┌────────

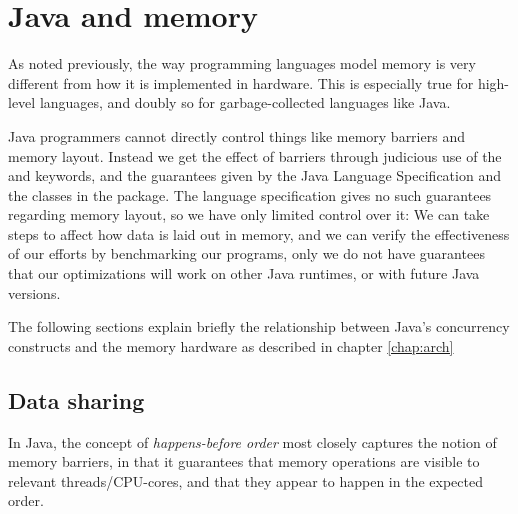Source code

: \chapter{Java and memory}
\label{chap:javamem}

As noted previously, the way programming languages model memory is very
different from how it is implemented in hardware. This is especially true for
high-level languages, and doubly so for garbage-collected languages like Java.

Java programmers cannot directly control things like memory barriers and memory
layout. Instead we get the effect of barriers through judicious use of the
 and  keywords, and the guarantees given by
the Java Language Specification\cite{javaspec} and the classes in the
 package.
The language specification gives no such guarantees regarding memory
layout, so we have only limited control over it: We can take steps to affect how
data is laid out in memory, and we can verify the effectiveness of our efforts
by benchmarking our programs, only we do not have guarantees that our
optimizations will work on other Java runtimes, or with future Java versions.

The following sections explain briefly the relationship between Java's
concurrency constructs and the memory hardware as described in chapter
\ref{chap:arch}

\section{Data sharing}
In Java, the concept of \textit{happens-before order} most closely captures the
notion of memory barriers, in that it guarantees that memory operations are
visible to relevant threads/CPU-cores, and that they appear to happen in the
expected order.

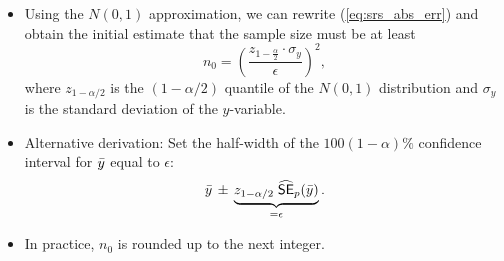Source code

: \documentclass{my_eth_beamer}
\numberwithin{equation}{section}
\begin{document}
\begin{frame}
    \begin{itemize}
    \setlength{\itemsep}{10pt}
        \item Using the $N(0,1)$ approximation, we can rewrite
            (\ref{eq:srs_abs_err}) and obtain the \alert{initial estimate}
            that the sample size must be at least
            \begin{equation}\label{eq:srs_n}
                n_0 = \left(\frac{z_{1 - \frac{\alpha}{2}} \cdot
                    \sigma_y}{\epsilon}\right)^2,
            \end{equation}
            \noindent where $z_{1 - \alpha/2}$ is the $(1 - \alpha/2)$
            quantile of the $N(0,1)$ distribution and $\sigma_y$ is the
            standard deviation of the $y$-variable.
        \item \alert{Alternative derivation}: Set the half-width of the
            $100(1 - \alpha)\%$ confidence interval for $\mys$ equal to
            $\epsilon$:
                \begin{equation*}
                    \mys \, \pm \, \underbrace{z_{1 - \alpha / 2} \;
                        \ses(\mys)}_{=\epsilon}.
                \end{equation*}
        \item In practice, $n_0$ is \alert{rounded up} to the next integer.
    \end{itemize}
\end{frame}
\end{document}
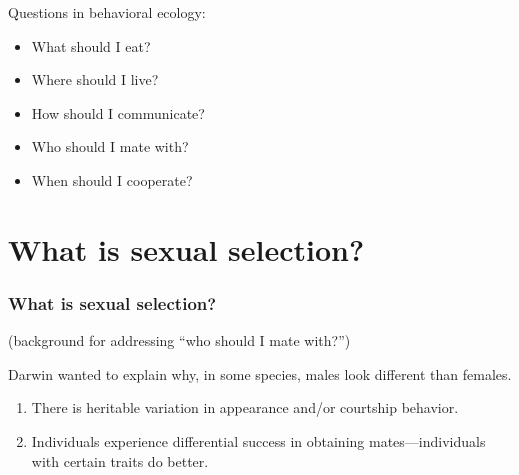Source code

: \begin{frame}[t]
    \begin{adjustwidth}{-2em}{-1.5em}
        Questions in behavioral ecology:

        \begin{itemize}
            \item What should I eat?

                \vspace{4mm}
            \item Where should I live?

                \vspace{4mm}
            \item How should I communicate?

                \vspace{4mm}
            \item Who should I mate with?

                \vspace{4mm}
            \item When should I cooperate?
        \end{itemize}
    \end{adjustwidth}
\end{frame}

\section[What is sexual selection?]{What is sexual selection?}

\begin{noheadline}
\begin{frame}[t]
    \frametitle{What is sexual selection?}
    \begin{adjustwidth}{-2em}{-1.5em}
        (background for addressing ``who should I mate with?'')

        \vspace{3mm}
        Darwin wanted to explain why, in some species, males look different than
        females.
        \begin{enumerate}
            \item There is heritable variation in appearance and/or courtship
                behavior.

                \vspace{5mm}
            \item Individuals experience differential success in obtaining
                mates---individuals with certain traits do better.
        \end{enumerate}
    \end{adjustwidth}
\end{frame}
\end{noheadline}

└────────

**Aim of the task:** Look above for the line with "guarantees given by" and the line with "standard deviation of". Copy them and every line between, exactly, but no pictures.

**Exercise answer:**
 and  keywords, and the guarantees given by
the Java Language Specification\cite{javaspec} and the classes in the
 package.
The language specification gives no such guarantees regarding memory
layout, so we have only limited control over it: We can take steps to affect how
data is laid out in memory, and we can verify the effectiveness of our efforts
by benchmarking our programs, only we do not have guarantees that our
optimizations will work on other Java runtimes, or with future Java versions.

The following sections explain briefly the relationship between Java's
concurrency constructs and the memory hardware as described in chapter
\ref{chap:arch}

\section{Data sharing}
In Java, the concept of \textit{happens-before order} most closely captures the
notion of memory barriers, in that it guarantees that memory operations are
visible to relevant threads/CPU-cores, and that they appear to happen in the
expected order.

Source code

: \documentclass{my_eth_beamer}
\numberwithin{equation}{section}
\begin{document}
\begin{frame}
    \begin{itemize}
    \setlength{\itemsep}{10pt}
        \item Using the $N(0,1)$ approximation, we can rewrite
            (\ref{eq:srs_abs_err}) and obtain the \alert{initial estimate}
            that the sample size must be at least
            \begin{equation}\label{eq:srs_n}
                n_0 = \left(\frac{z_{1 - \frac{\alpha}{2}} \cdot
                    \sigma_y}{\epsilon}\right)^2,
            \end{equation}
            \noindent where $z_{1 - \alpha/2}$ is the $(1 - \alpha/2)$
            quantile of the $N(0,1)$ distribution and $\sigma_y$ is the
            standard deviation of the $y$-variable.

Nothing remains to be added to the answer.